**TO DO:** The stretch wanted below opens at the line containing "#Cara Internet Bekerja" and closes at the line containing "banyak ilmu, sekolah". Please return it exactly, with no other lines.

(Source texts of formatted documents)

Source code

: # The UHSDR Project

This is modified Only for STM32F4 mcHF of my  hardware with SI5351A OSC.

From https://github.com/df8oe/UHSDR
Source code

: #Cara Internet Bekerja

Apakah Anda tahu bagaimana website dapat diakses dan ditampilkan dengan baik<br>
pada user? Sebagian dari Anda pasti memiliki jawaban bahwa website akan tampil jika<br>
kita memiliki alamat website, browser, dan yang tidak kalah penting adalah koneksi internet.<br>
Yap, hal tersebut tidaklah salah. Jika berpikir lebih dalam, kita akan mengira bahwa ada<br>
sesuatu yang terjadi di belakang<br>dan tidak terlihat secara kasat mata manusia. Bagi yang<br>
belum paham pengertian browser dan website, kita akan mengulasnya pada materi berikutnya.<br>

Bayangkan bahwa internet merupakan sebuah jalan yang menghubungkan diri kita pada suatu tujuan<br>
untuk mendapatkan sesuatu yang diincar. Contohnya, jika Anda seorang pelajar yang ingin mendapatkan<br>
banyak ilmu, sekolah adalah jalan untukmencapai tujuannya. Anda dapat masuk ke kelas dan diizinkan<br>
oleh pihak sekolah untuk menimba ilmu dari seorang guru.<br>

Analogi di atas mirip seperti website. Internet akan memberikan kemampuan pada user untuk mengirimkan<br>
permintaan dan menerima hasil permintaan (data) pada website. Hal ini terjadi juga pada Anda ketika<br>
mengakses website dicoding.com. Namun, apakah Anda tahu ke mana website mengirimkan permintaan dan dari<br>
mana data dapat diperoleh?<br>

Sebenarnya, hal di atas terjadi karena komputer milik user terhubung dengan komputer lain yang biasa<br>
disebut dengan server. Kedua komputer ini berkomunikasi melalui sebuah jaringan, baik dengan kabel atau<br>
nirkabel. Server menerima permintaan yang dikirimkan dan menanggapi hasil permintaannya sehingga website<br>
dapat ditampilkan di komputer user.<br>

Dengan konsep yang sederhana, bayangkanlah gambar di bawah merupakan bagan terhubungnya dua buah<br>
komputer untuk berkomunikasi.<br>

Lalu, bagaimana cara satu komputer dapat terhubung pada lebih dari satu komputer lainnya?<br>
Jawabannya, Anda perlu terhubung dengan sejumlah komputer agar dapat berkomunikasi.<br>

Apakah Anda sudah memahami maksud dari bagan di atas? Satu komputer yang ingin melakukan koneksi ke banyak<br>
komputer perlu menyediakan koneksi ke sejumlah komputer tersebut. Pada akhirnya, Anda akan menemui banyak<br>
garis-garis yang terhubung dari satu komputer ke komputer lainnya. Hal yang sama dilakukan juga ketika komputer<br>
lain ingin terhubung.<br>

**EXPECTED ANSWER:**
: #Cara Internet Bekerja

Apakah Anda tahu bagaimana website dapat diakses dan ditampilkan dengan baik<br>
pada user? Sebagian dari Anda pasti memiliki jawaban bahwa website akan tampil jika<br>
kita memiliki alamat website, browser, dan yang tidak kalah penting adalah koneksi internet.<br>
Yap, hal tersebut tidaklah salah. Jika berpikir lebih dalam, kita akan mengira bahwa ada<br>
sesuatu yang terjadi di belakang<br>dan tidak terlihat secara kasat mata manusia. Bagi yang<br>
belum paham pengertian browser dan website, kita akan mengulasnya pada materi berikutnya.<br>

Bayangkan bahwa internet merupakan sebuah jalan yang menghubungkan diri kita pada suatu tujuan<br>
untuk mendapatkan sesuatu yang diincar. Contohnya, jika Anda seorang pelajar yang ingin mendapatkan<br>
banyak ilmu, sekolah adalah jalan untukmencapai tujuannya. Anda dapat masuk ke kelas dan diizinkan<br>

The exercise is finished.